### Task objective
Each entry that follows should be given again word for word; please leave out its pictures.

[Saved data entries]
━━━━━━━━━━━━━━━━━━━━━━━━━━━━━━

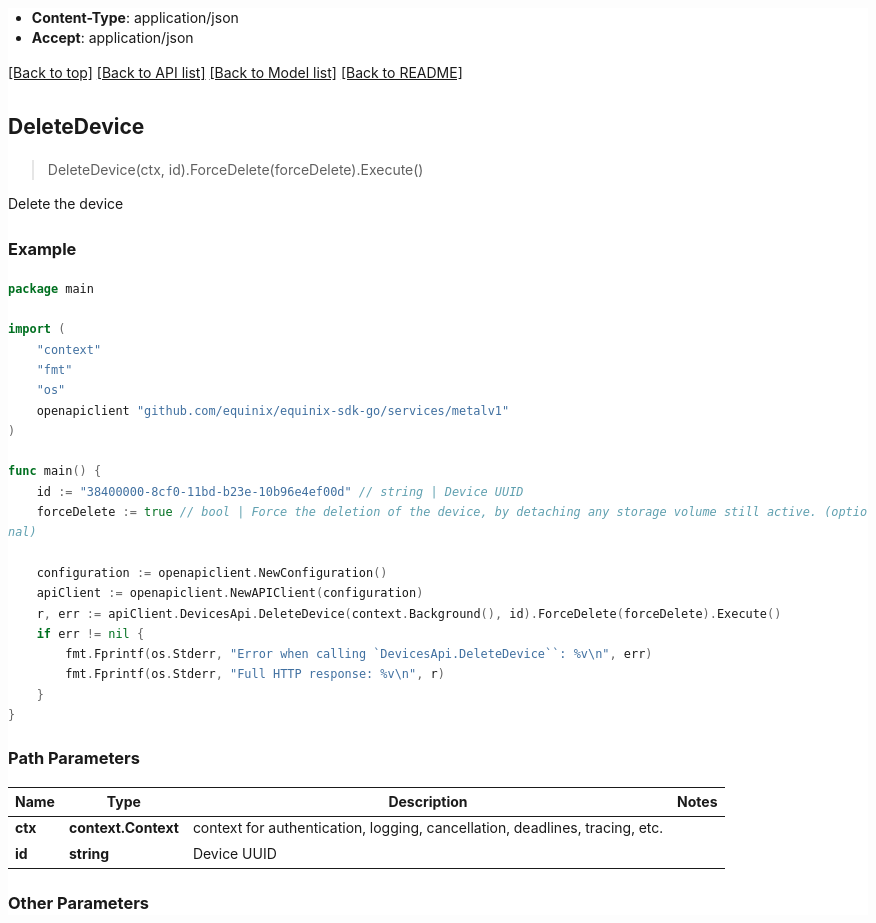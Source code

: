 - **Content-Type**: application/json
- **Accept**: application/json

[[Back to top]](#) [[Back to API list]](../README.md#documentation-for-api-endpoints)
[[Back to Model list]](../README.md#documentation-for-models)
[[Back to README]](../README.md)


## DeleteDevice

> DeleteDevice(ctx, id).ForceDelete(forceDelete).Execute()

Delete the device



### Example

```go
package main

import (
    "context"
    "fmt"
    "os"
    openapiclient "github.com/equinix/equinix-sdk-go/services/metalv1"
)

func main() {
    id := "38400000-8cf0-11bd-b23e-10b96e4ef00d" // string | Device UUID
    forceDelete := true // bool | Force the deletion of the device, by detaching any storage volume still active. (optional)

    configuration := openapiclient.NewConfiguration()
    apiClient := openapiclient.NewAPIClient(configuration)
    r, err := apiClient.DevicesApi.DeleteDevice(context.Background(), id).ForceDelete(forceDelete).Execute()
    if err != nil {
        fmt.Fprintf(os.Stderr, "Error when calling `DevicesApi.DeleteDevice``: %v\n", err)
        fmt.Fprintf(os.Stderr, "Full HTTP response: %v\n", r)
    }
}
```

### Path Parameters


Name | Type | Description  | Notes
------------- | ------------- | ------------- | -------------
**ctx** | **context.Context** | context for authentication, logging, cancellation, deadlines, tracing, etc.
**id** | **string** | Device UUID | 

### Other Parameters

━━━━━━━━━━━━━━━━━━━━━━━━━━━━━━

### Written answer
Source code

: - **Content-Type**: application/json
- **Accept**: application/json

[[Back to top]](#) [[Back to API list]](../README.md#documentation-for-api-endpoints)
[[Back to Model list]](../README.md#documentation-for-models)
[[Back to README]](../README.md)


## DeleteDevice

> DeleteDevice(ctx, id).ForceDelete(forceDelete).Execute()

Delete the device



### Example

```go
package main

import (
    "context"
    "fmt"
    "os"
    openapiclient "github.com/equinix/equinix-sdk-go/services/metalv1"
)

func main() {
    id := "38400000-8cf0-11bd-b23e-10b96e4ef00d" // string | Device UUID
    forceDelete := true // bool | Force the deletion of the device, by detaching any storage volume still active. (optional)

    configuration := openapiclient.NewConfiguration()
    apiClient := openapiclient.NewAPIClient(configuration)
    r, err := apiClient.DevicesApi.DeleteDevice(context.Background(), id).ForceDelete(forceDelete).Execute()
    if err != nil {
        fmt.Fprintf(os.Stderr, "Error when calling `DevicesApi.DeleteDevice``: %v\n", err)
        fmt.Fprintf(os.Stderr, "Full HTTP response: %v\n", r)
    }
}
```

### Path Parameters


Name | Type | Description  | Notes
------------- | ------------- | ------------- | -------------
**ctx** | **context.Context** | context for authentication, logging, cancellation, deadlines, tracing, etc.
**id** | **string** | Device UUID | 

### Other Parameters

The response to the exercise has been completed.